In another example the application may be in producing a signal representative of a latent representation of speech suitable for an Automated Speech Recognition (ASR) system. In this case the latent representation of the clean speech is derived from a transformation of the speech estimator.
The distinction of this approach is recognised in the exploitation of the temporal and spectral dynamics of the bone conduction signal in the presence of a stationary noise signal to derive a speech model. This is in contrast to the exploitation of the same dynamics for speech detection which find widespread application in the field of voice activity detectors.
Corrections to the bone conduction spectral envelope in an earbud may be performed to weight feature importance but a matched signal is not a requirement for the design of a conditioning parameter.
The approach to derive a speech estimator, in contrast to a speech detector (VAD), using the bone conduction sensor can be further elaborated upon within the context of this invention. Traditionally the quality of noise suppressors is dependent on estimates of the noise spectrum. The noise spectrum is typically derived from measurement during speech gaps with a binary decision device such as a VAD. VADs tend to perform poorly in low SNR conditions resulting in errors in the gain function that give rise to the familiar undesirable ‘musical noise’ phenomena. Alternatively, noise estimates may be obtained by assuming certain statistical properties of the noise signal however, noise statistics of realistic environments can deviate from these assumptions. Since the accuracy of the gain function is highly dependent on the SNR estimate this means that, in the absence of accurate noise statistics, SNR estimation can exploit knowledge of the speech estimate.
The present invention does not use the bone conduction sensor in the process of building a noise model. Therefore construction of a noise model does not require a voice activity detector (VAD) derived from the bone conduction sensor. This is an important contrast with other proposals to use a bone conduction sensor as a substitute for a microphone, as in such alternative proposals typically the noise model must be accurately modelled for performing speech enhancement and therefore the bone conduction sensor is instrumental in deriving that model.
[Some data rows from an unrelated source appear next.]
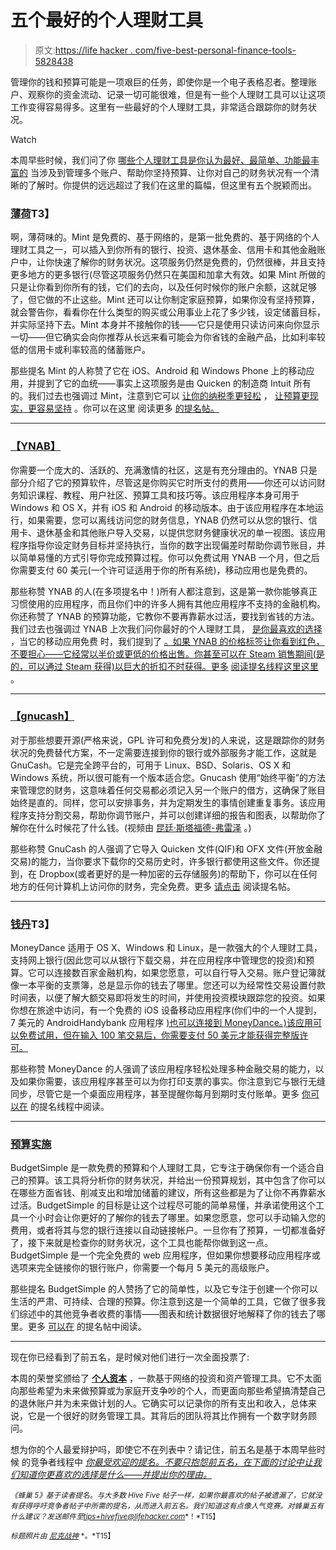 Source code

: # 五个最好的个人理财工具

> 原文:[https://life hacker . com/five-best-personal-finance-tools-5828438](https://lifehacker.com/five-best-personal-finance-tools-5828438)

管理你的钱和预算可能是一项艰巨的任务，即使你是一个电子表格忍者。整理账户、观察你的资金流动、记录一切可能很难，但是有一些个人理财工具可以让这项工作变得容易得多。这里有一些最好的个人理财工具，非常适合跟踪你的财务状况。

Watch

本周早些时候，我们问了你 [哪些个人理财工具是你认为最好、最简单、功能最丰富的](http://lifehacker.com/whats-the-best-personal-finance-tool-1561550275) 当涉及到管理多个账户、帮助你坚持预算、让你对自己的财务状况有一个清晰的了解时。你提供的远远超过了我们在这里的篇幅，但这里有五个脱颖而出。

### [薄荷](https://www.mint.com/)T3】

啊，薄荷味的。Mint 是免费的、基于网络的，是第一批免费的、基于网络的个人理财工具之一，可以插入到你所有的银行、投资、退休基金、信用卡和其他金融账户中，让你快速了解你的财务状况。这项服务仍然是免费的，仍然很棒，并且支持更多地方的更多银行(尽管这项服务仍然只在美国和加拿大有效。如果 Mint 所做的只是让你看到你所有的钱，它们的去向，以及任何时候你的账户余额，这就足够了，但它做的不止这些。Mint 还可以让你制定家庭预算，如果你没有坚持预算，就会警告你，看看你在什么类型的购买或公用事业上花了多少钱，设定储蓄目标，并实际坚持下去。Mint 本身并不接触你的钱——它只是使用只读访问来向你显示一切——但它确实会向你推荐从长远来看可能会为你省钱的金融产品，比如利率较低的信用卡或利率较高的储蓄账户。

那些提名 Mint 的人称赞了它在 iOS、Android 和 Windows Phone 上的移动应用，并提到了它的血统——事实上这项服务是由 Quicken 的制造商 Intuit 所有的。我们过去也强调过 Mint，注意到它可以 [让你的纳税季更轻松](http://lifehacker.com/four-ways-mint-can-make-your-tax-season-easier-5990733) ， [让预算更现实，更容易坚持](http://lifehacker.com/how-to-create-and-stick-to-a-realistic-budget-with-mi-5725282) 。你可以在这里 阅读更多 [的提名帖。](http://lifehacker.com/mint-is-the-best-personal-finance-tool-ever-they-are-o-1561703084)

* * *

### [【YNAB】](http://www.youneedabudget.com/)

你需要一个庞大的、活跃的、充满激情的社区，这是有充分理由的。YNAB 只是部分介绍了它的预算软件，尽管这是你购买它时所支付的费用——你还可以访问财务知识课程、教程、用户社区、预算工具和技巧等。该应用程序本身可用于 Windows 和 OS X，并有 iOS 和 Android 的移动版本。由于该应用程序在本地运行，如果需要，您可以离线访问您的财务信息，YNAB 仍然可以从您的银行、信用卡、退休基金和其他账户导入交易，以提供您财务健康状况的单一视图。该应用程序指导你设定财务目标并坚持执行，当你的数字出现偏差时帮助你调节账目，并以简单易懂的方式引导你完成预算过程。你可以免费试用 YNAB 一个月，但之后你需要支付 60 美元(一个许可证适用于你的所有系统)，移动应用也是免费的。

那些称赞 YNAB 的人(在多项提名中！)所有人都注意到，这是第一款你能够真正习惯使用的应用程序，而且你们中的许多人拥有其他应用程序不支持的金融机构。你还称赞了 YNAB 的预算功能，它教你不要再靠薪水过活，要找到省钱的方法。我们过去也强调过 YNAB 上次我们问你最好的个人理财工具， [是你最喜欢的选择](http://lifehacker.com/most-popular-personal-finance-software-ynab-5829256) ，当它的移动应用免费 时，我们提到了 [。如果 YNAB 的价格标签让你看到红色，不要担心——它经常以半价或更低的价格出售。你甚至可以在 Steam 销售期间(是的，可以通过 Steam 获得)以巨大的折扣不时获得。更多](http://lifehacker.com/you-need-a-budgets-mobile-apps-are-now-free-5992870) [阅读提名线程这里](http://lifehacker.com/vote-ynab-its-not-just-a-piece-of-software-but-a-comp-1561705756)[这里](http://lifehacker.com/you-need-a-budget-ynab-has-my-vote-for-the-longest-t-1561706729) 。

* * *

### [【gnucash】](http://www.gnucash.org/)

对于那些想要开源(严格来说，GPL 许可和免费分发)的人来说，这是跟踪你的财务状况的免费替代方案，不一定需要连接到你的银行或外部服务才能工作，这就是 GnuCash。它是完全跨平台的，可用于 Linux、BSD、Solaris、OS X 和 Windows 系统，所以很可能有一个版本适合您。Gnucash 使用“始终平衡”的方法来管理您的财务，这意味着任何交易都必须记入另一个账户的借方，这确保了账目始终是直的。同样，您可以安排事务，并为定期发生的事情创建重复事务。该应用程序支持分割交易，帮助你调节账户，并可以创建详细的报告和图表，以帮助你了解你在什么时候花了什么钱。(视频由 [昆廷·斯塔福德-弗雷泽](https://www.youtube.com/user/quentinsf) 。)

那些称赞 GnuCash 的人强调了它导入 Quicken 文件(QIF)和 OFX 文件(开放金融交易)的能力，当你要求下载你的交易历史时，许多银行都使用这些文件。你还提到，在 Dropbox(或者更好的是一种加密的云存储服务)的帮助下，你可以在任何地方的任何计算机上访问你的财务，完全免费。更多 [请点击](http://lifehacker.com/vote-gnucash-why-free-and-with-a-lot-of-features-su-1561707118) 阅读提名帖。

* * *

### [钱丹](http://infinitekind.com/moneydance)T3】

MoneyDance 适用于 OS X、Windows 和 Linux，是一款强大的个人理财工具，支持网上银行(因此您可以从银行下载交易，并在应用程序中管理您的投资)和预算。它可以连接数百家金融机构，如果您愿意，可以自行导入交易。账户登记簿就像一本平衡的支票簿，总是显示你的钱去了哪里。您还可以为经常性交易设置付款时间表，以便了解大额交易即将发生的时间，并使用投资模块跟踪您的投资。如果你想在旅途中访问，有一个免费的 iOS 设备移动应用程序(你们中的一个人提到，7 美元的 AndroidHandybank 应用程序 [)也可以连接到 MoneyDance。)该应用可以免费试用，但在输入 100 笔交易后，你需要支付 50 美元才能获得完整版许可。](https://play.google.com/store/apps/details?id=com.mennesoft.android)

那些称赞 MoneyDance 的人强调了该应用程序轻松处理多种金融交易的能力，以及如果你需要，该应用程序甚至可以为你打印支票的事实。你注意到它与银行无缝同步，尽管它是一个桌面应用程序，甚至提醒你每月到期时支付账单。更多 [你可以在](http://lifehacker.com/vote-moneydance-adjunct-handybank-for-android-it-is-1561709072) 的提名线程中阅读。

* * *

### [预算实施](https://www.budgetsimple.com/)

BudgetSimple 是一款免费的预算和个人理财工具，它专注于确保你有一个适合自己的预算。该工具将分析你的财务状况，并给出一份预算规划，其中包含了你可以在哪些方面省钱、削减支出和增加储蓄的建议，所有这些都是为了让你不再靠薪水过活。BudgetSimple 的目标是让这个过程尽可能的简单易懂，并承诺使用这个工具一个小时会让你更好的了解你的钱去了哪里。如果您愿意，您可以手动输入您的费用，或者将其与您的银行连接以自动链接帐户。一旦你有了预算，一切都准备好了，接下来就是检查你的财务状况，这个工具也能帮你做到这一点。BudgetSimple 是一个完全免费的 web 应用程序，但如果你想要移动应用程序或选项来完全链接你的银行账户，你需要一个每月 5 美元的高级账户。

那些提名 BudgetSimple 的人赞扬了它的简单性，以及它专注于创建一个你可以生活的严肃、可持续、合理的预算。你注意到这是一个简单的工具，它做了很多我们综述中的其他竞争者收费的事情——图表和统计数据很好地解释了你的钱去了哪里。更多 [可以在](http://lifehacker.com/vote-budgetsimple-https-www-budgetsimple-com-why-1561705638) 的提名帖中阅读。

* * *

现在你已经看到了前五名，是时候对他们进行一次全面投票了:

本周的荣誉奖颁给了 [**个人资本**](https://www.personalcapital.com/) ，一款基于网络的投资和资产管理工具。它不太面向那些希望为未来做预算或为家庭开支争吵的个人，而更面向那些希望搞清楚自己的退休账户并为未来做计划的人。它确实可以记录你的所有支出和收入，总体来说，它是一个很好的财务管理工具。其背后的团队将其比作拥有一个数字财务顾问。

想为你的个人最爱辩护吗，即使它不在列表中？请记住，前五名是基于本周早些时候 的竞争者线程中 [*你最受欢迎的提名。不要只抱怨前五名，在下面的讨论中让我们知道你更喜欢的选择是什么——并提出你的理由。*](http://lifehacker.com/whats-the-best-personal-finance-tool-1561550275)

<small>*《蜂巢 5》基于读者提名。与大多数 Hive Five 帖子一样，如果你最喜欢的帖子被遗漏了，它就没有获得呼吁竞争者帖子中所需的提名，从而进入前五名。我们知道这有点像人气竞赛。对蜂巢五有什么建议？发送邮件至*</small>[<small>*tips+hivefive@lifehacker.com*</small>](mailto:tips+hivefive@lifehacker.com)<small>*！*T15】</small>

<small>*标题照片由*</small> [<small>*尼克战神*</small>](https://www.flickr.com/photos/aresauburnphotos/2678453389) <small>*。*T15】</small>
The bone conduction sensor in the present invention is for deriving one or more conditioning parameters for the microphone speech envelope, and is inherently bone conduction VAD-free. The nature of wireless earbuds as previously discussed avoids the need to consider a complex noise model introduced by the bone conduction sensor. In contrast the underlying assumption of the bone conduction sensor in the earbud is that the bone conduction sensor signal representative of speech contains the temporal and spectral content sufficient for deriving a non-binary signal representative of user speech. Thus, the present invention recognises that in the earbud use case the clean speech estimate is not dependent on a bone conduction derived noise estimate. Indeed, the inclusion of a noise model is optional when forming the clean speech estimate although in some instances it may improve the clean speech estimate.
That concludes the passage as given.